救急医療をはじめ市民の生命と健康を守り抜くために、救急等に伴う入院患者の受け入れ態勢について、病床数を含めてどのように考えているのか 、見解を伺いたい。
5.地産地消の推進について
穀物相場が、経済発展著しい諸外国での需要急増やバイオエタノールへの転用などから急騰し、食の不安が広がり、食糧危機が騒がれ始めている。一方でわが国の食料自給率は先進国の中で最も低く、カロリー換算で約40%まで落ちている状況にある。
神戸市はこれまで西区や北区において、農業生産の基盤であるほ場整備や、他都市に先駆けて「人と自然との共生ゾーン条例」を制定するとともに、「こうべ旬菜」事業や食農ボランティア制度などにより、地産地消を積極的に推進して神戸の農業を守ってきた。これからは食糧事情が厳しくなる中、より一層「地産地消」の取り組みが重要なものとなってくると考える。

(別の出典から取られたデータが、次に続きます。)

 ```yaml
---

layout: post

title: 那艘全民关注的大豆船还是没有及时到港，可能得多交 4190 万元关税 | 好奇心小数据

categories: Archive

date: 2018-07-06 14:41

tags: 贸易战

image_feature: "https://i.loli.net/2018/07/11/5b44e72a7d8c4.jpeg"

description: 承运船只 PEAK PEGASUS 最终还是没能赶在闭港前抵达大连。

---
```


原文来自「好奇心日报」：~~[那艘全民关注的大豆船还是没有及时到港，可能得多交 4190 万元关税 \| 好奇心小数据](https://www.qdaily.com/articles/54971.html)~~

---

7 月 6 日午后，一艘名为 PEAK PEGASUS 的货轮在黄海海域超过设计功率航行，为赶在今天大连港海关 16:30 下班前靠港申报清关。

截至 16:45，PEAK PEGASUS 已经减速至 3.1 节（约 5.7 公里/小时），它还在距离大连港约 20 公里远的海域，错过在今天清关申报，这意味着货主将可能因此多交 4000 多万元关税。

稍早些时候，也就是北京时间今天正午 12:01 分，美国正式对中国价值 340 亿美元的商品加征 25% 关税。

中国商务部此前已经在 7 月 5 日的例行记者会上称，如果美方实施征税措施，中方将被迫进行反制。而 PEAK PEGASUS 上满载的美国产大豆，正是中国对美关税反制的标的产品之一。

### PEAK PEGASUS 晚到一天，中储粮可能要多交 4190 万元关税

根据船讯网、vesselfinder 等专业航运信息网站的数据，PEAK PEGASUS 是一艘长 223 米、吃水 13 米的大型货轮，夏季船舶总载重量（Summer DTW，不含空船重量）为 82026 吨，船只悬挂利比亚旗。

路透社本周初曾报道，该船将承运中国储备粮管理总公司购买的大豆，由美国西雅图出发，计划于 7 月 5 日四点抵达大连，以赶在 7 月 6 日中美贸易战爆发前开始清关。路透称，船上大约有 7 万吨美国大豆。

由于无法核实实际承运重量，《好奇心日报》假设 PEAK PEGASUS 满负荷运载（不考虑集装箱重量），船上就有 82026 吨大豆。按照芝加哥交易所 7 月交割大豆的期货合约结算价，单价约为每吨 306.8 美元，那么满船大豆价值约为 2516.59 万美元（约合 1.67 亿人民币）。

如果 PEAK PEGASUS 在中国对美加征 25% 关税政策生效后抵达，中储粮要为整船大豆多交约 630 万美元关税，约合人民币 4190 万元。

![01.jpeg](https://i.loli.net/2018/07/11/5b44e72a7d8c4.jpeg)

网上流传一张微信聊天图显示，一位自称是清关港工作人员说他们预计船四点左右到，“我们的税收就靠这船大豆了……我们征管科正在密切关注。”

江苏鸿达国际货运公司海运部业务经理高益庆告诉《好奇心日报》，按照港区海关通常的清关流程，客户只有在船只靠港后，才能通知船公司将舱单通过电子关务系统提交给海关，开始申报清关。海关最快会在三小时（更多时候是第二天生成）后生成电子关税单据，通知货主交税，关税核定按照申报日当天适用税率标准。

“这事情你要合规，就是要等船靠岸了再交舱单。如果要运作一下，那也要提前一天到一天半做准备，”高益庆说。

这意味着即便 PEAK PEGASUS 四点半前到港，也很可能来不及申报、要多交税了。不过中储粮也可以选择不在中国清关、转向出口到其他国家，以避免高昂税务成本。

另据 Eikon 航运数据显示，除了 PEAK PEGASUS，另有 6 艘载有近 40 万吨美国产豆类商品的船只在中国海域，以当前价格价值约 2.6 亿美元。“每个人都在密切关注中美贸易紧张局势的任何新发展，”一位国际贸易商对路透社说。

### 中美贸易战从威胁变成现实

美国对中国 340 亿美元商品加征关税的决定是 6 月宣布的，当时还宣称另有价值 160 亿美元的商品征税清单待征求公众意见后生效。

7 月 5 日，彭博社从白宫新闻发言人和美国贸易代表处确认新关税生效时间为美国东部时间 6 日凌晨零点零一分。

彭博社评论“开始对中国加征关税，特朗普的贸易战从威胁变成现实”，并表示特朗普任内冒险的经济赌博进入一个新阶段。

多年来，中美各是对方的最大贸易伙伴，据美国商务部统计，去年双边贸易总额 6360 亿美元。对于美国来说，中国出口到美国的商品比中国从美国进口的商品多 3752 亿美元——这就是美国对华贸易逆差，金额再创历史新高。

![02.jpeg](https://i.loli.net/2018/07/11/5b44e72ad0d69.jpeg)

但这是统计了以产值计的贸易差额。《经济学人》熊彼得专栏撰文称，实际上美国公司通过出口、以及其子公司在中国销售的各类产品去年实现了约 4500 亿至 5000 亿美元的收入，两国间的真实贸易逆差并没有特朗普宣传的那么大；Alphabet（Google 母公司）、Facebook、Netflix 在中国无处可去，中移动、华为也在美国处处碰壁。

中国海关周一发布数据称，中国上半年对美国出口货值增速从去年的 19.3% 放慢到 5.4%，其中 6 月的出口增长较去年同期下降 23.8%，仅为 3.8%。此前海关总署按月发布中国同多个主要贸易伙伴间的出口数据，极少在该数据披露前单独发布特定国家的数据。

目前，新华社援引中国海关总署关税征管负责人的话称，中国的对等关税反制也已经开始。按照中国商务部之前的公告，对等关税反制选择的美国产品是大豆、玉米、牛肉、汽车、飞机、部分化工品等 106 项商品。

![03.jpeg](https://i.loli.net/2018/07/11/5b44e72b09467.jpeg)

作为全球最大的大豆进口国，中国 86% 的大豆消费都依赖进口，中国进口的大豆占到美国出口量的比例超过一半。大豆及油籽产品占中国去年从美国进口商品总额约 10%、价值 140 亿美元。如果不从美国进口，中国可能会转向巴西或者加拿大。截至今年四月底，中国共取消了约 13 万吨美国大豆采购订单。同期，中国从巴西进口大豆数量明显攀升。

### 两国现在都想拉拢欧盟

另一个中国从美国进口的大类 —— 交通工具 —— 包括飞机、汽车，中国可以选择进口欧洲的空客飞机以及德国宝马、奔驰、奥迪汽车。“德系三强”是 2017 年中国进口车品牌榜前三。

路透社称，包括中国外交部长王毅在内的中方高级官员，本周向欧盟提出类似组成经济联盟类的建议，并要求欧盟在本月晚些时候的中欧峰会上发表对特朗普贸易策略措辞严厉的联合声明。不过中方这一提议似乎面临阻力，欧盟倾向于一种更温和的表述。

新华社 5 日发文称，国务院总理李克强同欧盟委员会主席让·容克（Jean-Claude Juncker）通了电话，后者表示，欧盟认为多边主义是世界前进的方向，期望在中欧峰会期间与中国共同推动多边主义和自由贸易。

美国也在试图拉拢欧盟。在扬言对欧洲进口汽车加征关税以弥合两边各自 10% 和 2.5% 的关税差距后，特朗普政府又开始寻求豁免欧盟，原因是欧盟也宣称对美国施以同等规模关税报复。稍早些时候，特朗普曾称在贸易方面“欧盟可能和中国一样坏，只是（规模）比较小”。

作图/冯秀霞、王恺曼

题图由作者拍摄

市長におかれては、どのような観点を重視して、地産地消の推進に取り組もうとしておられるのか伺いたい。
(要望)
地産地消について、色々と対応・施策をやっている。食育の観点から給食畑事業を始めたとのことだが、子供が給食を食べる食材がおいしければ、家に帰って子供が食べたいといい、それで消費も増える。それから遊休農地、不耕作田を給食畑として活用すれば、農地の環境保全にも繋がっていくと考える。先ほどの答弁の都市と農村との交流の実例は、私の住んでいる集落でやっている事業。農村の住民と都市住民が交流することによって、新しい農業の展望に繋がっていくと考える。それが環境にやさしい農業を考えることにもなる。こういうことも地産地消の方策の一つと考えている。